> _TASK DIRECTIONS_: Repeat the entries exactly, keeping every line as it is.

# # # # #

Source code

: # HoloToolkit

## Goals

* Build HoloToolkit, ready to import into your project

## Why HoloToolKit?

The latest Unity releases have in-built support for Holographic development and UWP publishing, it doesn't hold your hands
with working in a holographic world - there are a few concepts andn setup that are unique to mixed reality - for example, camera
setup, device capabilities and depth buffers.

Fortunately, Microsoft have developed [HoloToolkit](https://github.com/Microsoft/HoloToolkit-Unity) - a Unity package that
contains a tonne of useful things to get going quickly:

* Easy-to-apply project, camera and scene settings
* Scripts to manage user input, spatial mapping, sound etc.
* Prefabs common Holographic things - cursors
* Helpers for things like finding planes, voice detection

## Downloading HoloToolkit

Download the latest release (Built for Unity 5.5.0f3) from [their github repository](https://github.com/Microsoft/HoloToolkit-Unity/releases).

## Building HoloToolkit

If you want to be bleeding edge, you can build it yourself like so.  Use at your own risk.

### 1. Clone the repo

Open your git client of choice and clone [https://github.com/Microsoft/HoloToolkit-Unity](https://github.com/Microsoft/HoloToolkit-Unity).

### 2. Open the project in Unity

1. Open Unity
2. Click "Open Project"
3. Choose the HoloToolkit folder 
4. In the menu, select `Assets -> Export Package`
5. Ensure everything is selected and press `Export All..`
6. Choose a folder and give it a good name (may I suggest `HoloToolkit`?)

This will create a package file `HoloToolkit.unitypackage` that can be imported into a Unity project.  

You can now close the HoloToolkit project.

# # # # #

> _EXPECTED ANSWER_:
Source code

: # HoloToolkit

## Goals

* Build HoloToolkit, ready to import into your project

## Why HoloToolKit?

The latest Unity releases have in-built support for Holographic development and UWP publishing, it doesn't hold your hands
with working in a holographic world - there are a few concepts andn setup that are unique to mixed reality - for example, camera
setup, device capabilities and depth buffers.

Fortunately, Microsoft have developed [HoloToolkit](https://github.com/Microsoft/HoloToolkit-Unity) - a Unity package that
contains a tonne of useful things to get going quickly:

* Easy-to-apply project, camera and scene settings
* Scripts to manage user input, spatial mapping, sound etc.
* Prefabs common Holographic things - cursors
* Helpers for things like finding planes, voice detection

## Downloading HoloToolkit

Download the latest release (Built for Unity 5.5.0f3) from [their github repository](https://github.com/Microsoft/HoloToolkit-Unity/releases).

## Building HoloToolkit

If you want to be bleeding edge, you can build it yourself like so.  Use at your own risk.

### 1. Clone the repo

Open your git client of choice and clone [https://github.com/Microsoft/HoloToolkit-Unity](https://github.com/Microsoft/HoloToolkit-Unity).

### 2. Open the project in Unity

1. Open Unity
2. Click "Open Project"
3. Choose the HoloToolkit folder 
4. In the menu, select `Assets -> Export Package`
5. Ensure everything is selected and press `Export All..`
6. Choose a folder and give it a good name (may I suggest `HoloToolkit`?)

This will create a package file `HoloToolkit.unitypackage` that can be imported into a Unity project.  

You can now close the HoloToolkit project.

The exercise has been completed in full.